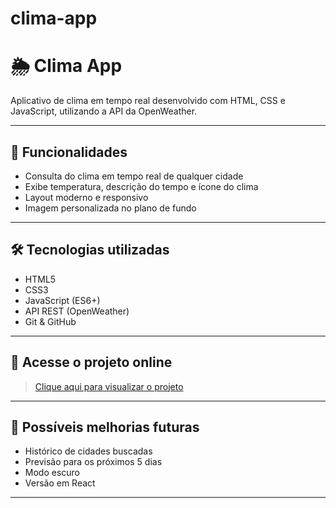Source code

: # clima-app
# 🌦️ Clima App

Aplicativo de clima em tempo real desenvolvido com HTML, CSS e JavaScript, utilizando a API da OpenWeather.

---

## 🚀 Funcionalidades

- Consulta do clima em tempo real de qualquer cidade
- Exibe temperatura, descrição do tempo e ícone do clima
- Layout moderno e responsivo
- Imagem personalizada no plano de fundo

---

## 🛠️ Tecnologias utilizadas

- HTML5
- CSS3
- JavaScript (ES6+)
- API REST (OpenWeather)
- Git & GitHub

---

## 🔗 Acesse o projeto online

> [Clique aqui para visualizar o projeto](https://GabriellPRO.github.io/clima-app/)



---

## 📌 Possíveis melhorias futuras

- Histórico de cidades buscadas
- Previsão para os próximos 5 dias
- Modo escuro
- Versão em React

---



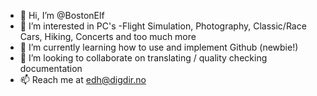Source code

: - 👋 Hi, I’m @BostonElf
- 👀 I’m interested in PC's -Flight Simulation, Photography, Classic/Race Cars, Hiking, Concerts and too much more
- 🌱 I’m currently learning how to use and implement Github (newbie!)
- 💞️ I’m looking to collaborate on translating / quality checking documentation 
- 📫 Reach me at edh@digdir.no

<!---
BostonElf/BostonElf is a ✨ special ✨ repository because its `README.md` (this file) appears on your GitHub profile.
You can click the Preview link to take a look at your changes.
--->
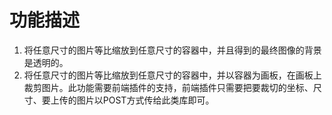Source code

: 功能描述
=============

1. 将任意尺寸的图片等比缩放到任意尺寸的容器中，并且得到的最终图像的背景是透明的。
2. 将任意尺寸的图片等比缩放到任意尺寸的容器中，并以容器为画板，在画板上裁剪图片。此功能需要前端插件的支持，前端插件只需要把要裁切的坐标、尺寸、要上传的图片以POST方式传给此类库即可。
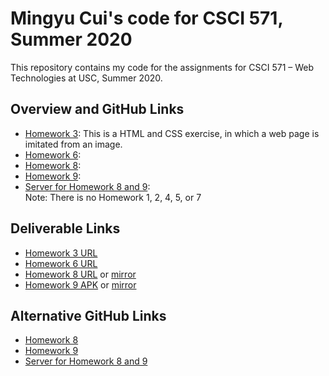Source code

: # Mingyu Cui's code for CSCI 571, Summer 2020  
This repository contains my code for the assignments for CSCI 571 – Web Technologies at USC, Summer 2020.  
## Overview and GitHub Links  
- [Homework 3](https://github.com/slhsxcmy/cs571/tree/master/hw3): This is a HTML and CSS exercise, in which a web page is imitated from an image.  
- [Homework 6](https://github.com/slhsxcmy/cs571/tree/master/hw6):  
- [Homework 8](https://github.com/slhsxcmy/cs571/tree/master/hw8-client):  
- [Homework 9](https://github.com/slhsxcmy/cs571/tree/master/hw9):  
- [Server for Homework 8 and 9](https://github.com/slhsxcmy/cs571/tree/master/hw8-server):  
Note: There is no Homework 1, 2, 4, 5, or 7  
## Deliverable Links
- [Homework 3 URL](http://mingyucu.freevar.com/hfro2nVP6b/index.html)  
- [Homework 6 URL](http://homework6-cs571su2020.wl.r.appspot.com)  
- [Homework 8 URL](http://hw8-client-cs571su2020.wl.r.appspot.com) or [mirror](https://bit.ly/2PPMoI6)  
- [Homework 9 APK](https://drive.google.com/file/d/1YHNC95Gun0s5Ux9P1uScrNOfROR83tbP/view?usp=sharing) or [mirror](https://bit.ly/2Y1DRWK)  
## Alternative GitHub Links  
- [Homework 8](https://git.io/JJ5RT)  
- [Homework 9](https://git.io/JJ5BS)  
- [Server for Homework 8 and 9](https://git.io/JJ5BH)  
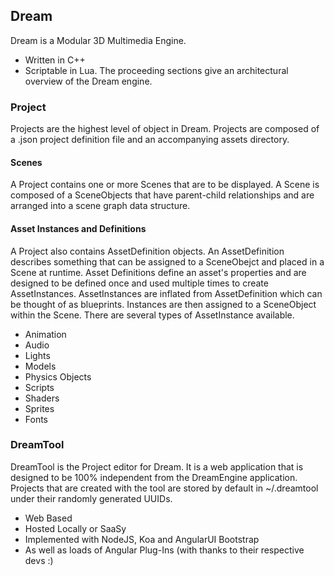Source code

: ## Dream

Dream is a Modular 3D Multimedia Engine.
* Written in C++
* Scriptable in Lua.
The proceeding sections give an architectural overview of the Dream engine.

### Project
Projects are the highest level of object in Dream. Projects are composed of a .json project definition
file and an accompanying assets directory.

#### Scenes
A Project contains one or more Scenes that are to be displayed. A Scene is composed of a SceneObjects
that have parent-child relationships and are arranged into a scene graph data structure.

#### Asset Instances and Definitions
A Project also contains AssetDefinition objects. An AssetDefinition describes something that can be
assigned to a SceneObejct and placed in a Scene at runtime. Asset Definitions define an asset's
properties and are designed to be defined once and used multiple times to create AssetInstances.
AssetInstances are inflated from AssetDefinition which can be thought of as blueprints. Instances are
then assigned to a SceneObject within the Scene. There are several types of AssetInstance available.

* Animation
* Audio
* Lights
* Models
* Physics Objects
* Scripts
* Shaders
* Sprites
* Fonts

### DreamTool

DreamTool is the Project editor for Dream. It is a web application that is designed to be 100%
independent from the DreamEngine application. Projects that are created with the tool are stored by
default in ~/.dreamtool under their randomly generated UUIDs.

* Web Based
* Hosted Locally or SaaSy
* Implemented with NodeJS, Koa and AngularUI Bootstrap
* As well as loads of Angular Plug-Ins (with thanks to their respective devs :)
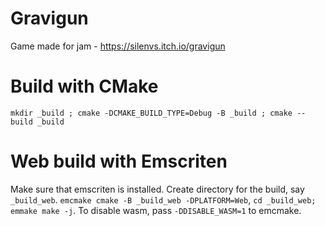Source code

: # Gravigun
Game made for jam - https://silenvs.itch.io/gravigun


# Build with CMake
`mkdir _build ; cmake -DCMAKE_BUILD_TYPE=Debug -B _build ; cmake --build _build`

# Web build with Emscriten
Make sure that emscriten is installed. Create directory for the build, say `_build_web`.
`emcmake cmake -B _build_web -DPLATFORM=Web`, `cd _build_web; emmake make -j`.
To disable wasm, pass `-DDISABLE_WASM=1` to emcmake.
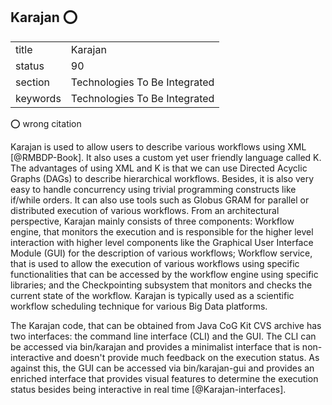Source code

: ## Karajan :o:


|          |                               |
| -------- | ----------------------------- |
| title    | Karajan                       | 
| status   | 90                            |
| section  | Technologies To Be Integrated |
| keywords | Technologies To Be Integrated |

:o: wrong citation

Karajan is used to allow users to describe various workflows using
XML [@RMBDP-Book].  It also uses a custom yet user friendly
language called K.  The advantages of using XML and K is that we can
use Directed Acyclic Graphs (DAGs) to describe hierarchical workflows.
Besides, it is also very easy to handle concurrency using trivial
programming constructs like if/while orders.  It can also use tools
such as Globus GRAM for parallel or distributed execution of various
workflows.  From an architectural perspective, Karajan mainly consists
of three components: Workflow engine, that monitors the execution and
is responsible for the higher level interaction with higher level
components like the Graphical User Interface Module (GUI) for the
description of various workflows; Workflow service, that is used to
allow the execution of various workflows using specific
functionalities that can be accessed by the workflow engine using
specific libraries; and the Checkpointing subsystem that monitors and
checks the current state of the workflow.  Karajan is typically used
as a scientific workflow scheduling technique for various Big Data
platforms.

The Karajan code, that can be obtained from Java CoG Kit CVS archive
has two interfaces: the command line interface (CLI) and the GUI.  The
CLI can be accessed via bin/karajan and provides a minimalist
interface that is non-interactive and doesn't provide much feedback on
the execution status.  As against this, the GUI can be accessed via
bin/karajan-gui and provides an enriched interface that provides
visual features to determine the execution status besides being
interactive in real time [@Karajan-interfaces].


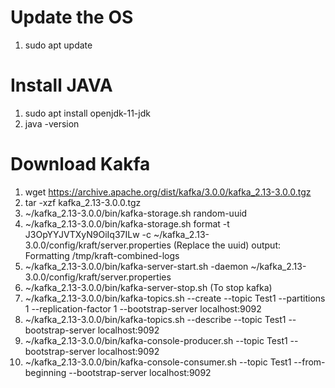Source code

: # Update the OS
1. sudo apt update

# Install JAVA 
1. sudo apt install openjdk-11-jdk
2. java -version

# Download Kakfa 
1. wget https://archive.apache.org/dist/kafka/3.0.0/kafka_2.13-3.0.0.tgz
2. tar -xzf kafka_2.13-3.0.0.tgz 
3. ~/kafka_2.13-3.0.0/bin/kafka-storage.sh random-uuid
4. ~/kafka_2.13-3.0.0/bin/kafka-storage.sh format -t J3OpYYJVTXyN9OiIq37ILw -c ~/kafka_2.13-3.0.0/config/kraft/server.properties            (Replace the uuid)
 output: Formatting /tmp/kraft-combined-logs  
5. ~/kafka_2.13-3.0.0/bin/kafka-server-start.sh -daemon ~/kafka_2.13-3.0.0/config/kraft/server.properties 
6. ~/kafka_2.13-3.0.0/bin/kafka-server-stop.sh  (To stop kafka)
7. ~/kafka_2.13-3.0.0/bin/kafka-topics.sh --create --topic Test1 --partitions 1 --replication-factor 1 --bootstrap-server localhost:9092
8. ~/kafka_2.13-3.0.0/bin/kafka-topics.sh --describe --topic Test1 --bootstrap-server localhost:9092
9. ~/kafka_2.13-3.0.0/bin/kafka-console-producer.sh --topic Test1 --bootstrap-server localhost:9092
10. ~/kafka_2.13-3.0.0/bin/kafka-console-consumer.sh --topic Test1 --from-beginning --bootstrap-server localhost:9092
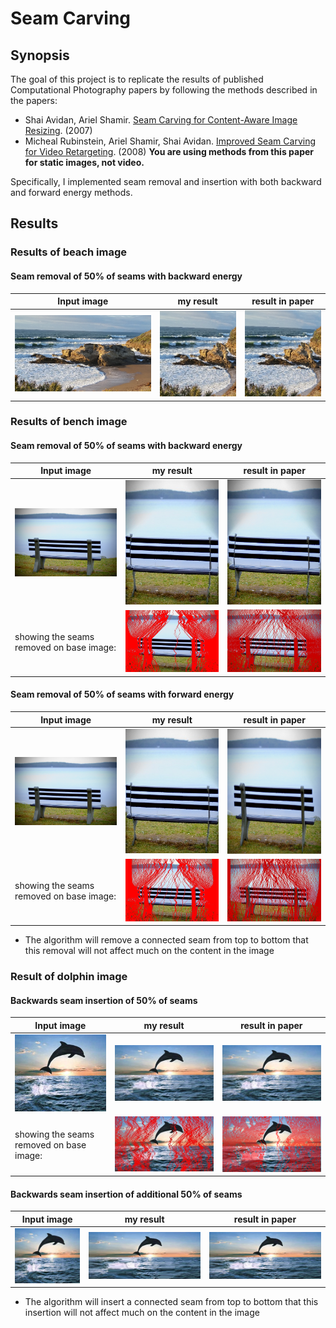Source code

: # Seam Carving

## Synopsis

The goal of this project is to replicate the results of published 
Computational Photography papers by following the methods described in the 
papers:

- Shai Avidan, Ariel Shamir. [Seam Carving for Content-Aware Image Resizing](http://www.faculty.idc.ac.il/arik/SCWeb/imret/index.html). (2007)
- Micheal Rubinstein, Ariel Shamir, Shai Avidan. [Improved Seam Carving for 
  Video Retargeting](http://www.faculty.idc.ac.il/arik/SCWeb/vidret/index.html). (2008)   **You are using methods from this paper for static images, 
  not video.**

Specifically, I implemented seam removal and insertion with both backward and forward energy methods.

## Results

### Results of beach image

#### Seam removal of 50% of seams with backward energy

Input image | my result | result in paper
|---|---|---|
![input image](images/base/beach.png) | ![50% removal](images/results/res_beach_back_rem.jpg) | ![comparison](images/comparison/comp_beach_back_rem.png)

### Results of bench image

#### Seam removal of 50% of seams with backward energy

Input image | my result | result in paper
|---|---|---|
![input image](images/base/bench.png) | ![50% removal](images/results/res_bench_back_rem.jpg) | ![comparison](images/comparison/comp_bench_back_rem.png)
| showing the seams removed on base image: | ![](images/results/res_bench_back_rem_red.jpg) | ![](images/comparison/comp_bench_back_rem_red.png)

#### Seam removal of 50% of seams with forward energy

Input image | my result | result in paper
|---|---|---|
![input image](images/base/bench.png) | ![50% removal](images/results/res_bench_forward_rem.jpg) | ![comparison](images/comparison/comp_bench_forward_rem.png)
| showing the seams removed on base image: | ![](images/results/res_bench_forward_rem_red.jpg) | ![](images/comparison/comp_bench_forward_rem_red.png)

- The algorithm will remove a connected seam from top to bottom that this removal will not affect much on the content in the image

### Result of dolphin image

#### Backwards seam insertion of 50% of seams

Input image | my result | result in paper
|---|---|---|
![input image](images/base/dolphin.png) | ![50% removal](images/results/res_dolphin_back_ins.jpg) | ![comparison](images/comparison/comp_dolphin_back_ins.png)
| showing the seams removed on base image: | ![](images/results/res_dolphin_back_ins_red.jpg) | ![](images/comparison/comp_dolphin_back_ins_red.png)

#### Backwards seam insertion of additional 50% of seams

Input image | my result | result in paper
|---|---|---|
![input image](images/base/dolphin.png) | ![](images/results/res_dolphin_back_5050.jpg) | ![](images/comparison/comp_dolphin_back_5050.png)

- The algorithm will insert a connected seam from top to bottom that this insertion will not affect much on the content in the image
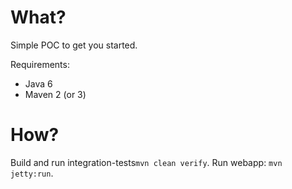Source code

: What?
=====

Simple POC to get you started.

Requirements:
* Java 6
* Maven 2 (or 3)

How?
====

Build and run integration-tests<code>mvn clean verify</code>.
Run webapp: <code>mvn jetty:run</code>.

* _The problem_
Using the data above, return the lines from the one holding "- 💞️ I’m looking" through the one holding "## Deliverable Links" exactly, but not the pictures.

* _Solved problem_
- 💞️ I’m looking to collaborate on translating / quality checking documentation 
- 📫 Reach me at edh@digdir.no

<!---
BostonElf/BostonElf is a ✨ special ✨ repository because its `README.md` (this file) appears on your GitHub profile.
You can click the Preview link to take a look at your changes.
--->
Source code

: 功能描述
=============

1. 将任意尺寸的图片等比缩放到任意尺寸的容器中，并且得到的最终图像的背景是透明的。
2. 将任意尺寸的图片等比缩放到任意尺寸的容器中，并以容器为画板，在画板上裁剪图片。此功能需要前端插件的支持，前端插件只需要把要裁切的坐标、尺寸、要上传的图片以POST方式传给此类库即可。
Source code

: # Mingyu Cui's code for CSCI 571, Summer 2020  
This repository contains my code for the assignments for CSCI 571 – Web Technologies at USC, Summer 2020.  
## Overview and GitHub Links  
- [Homework 3](https://github.com/slhsxcmy/cs571/tree/master/hw3): This is a HTML and CSS exercise, in which a web page is imitated from an image.  
- [Homework 6](https://github.com/slhsxcmy/cs571/tree/master/hw6):  
- [Homework 8](https://github.com/slhsxcmy/cs571/tree/master/hw8-client):  
- [Homework 9](https://github.com/slhsxcmy/cs571/tree/master/hw9):  
- [Server for Homework 8 and 9](https://github.com/slhsxcmy/cs571/tree/master/hw8-server):  
Note: There is no Homework 1, 2, 4, 5, or 7  
## Deliverable Links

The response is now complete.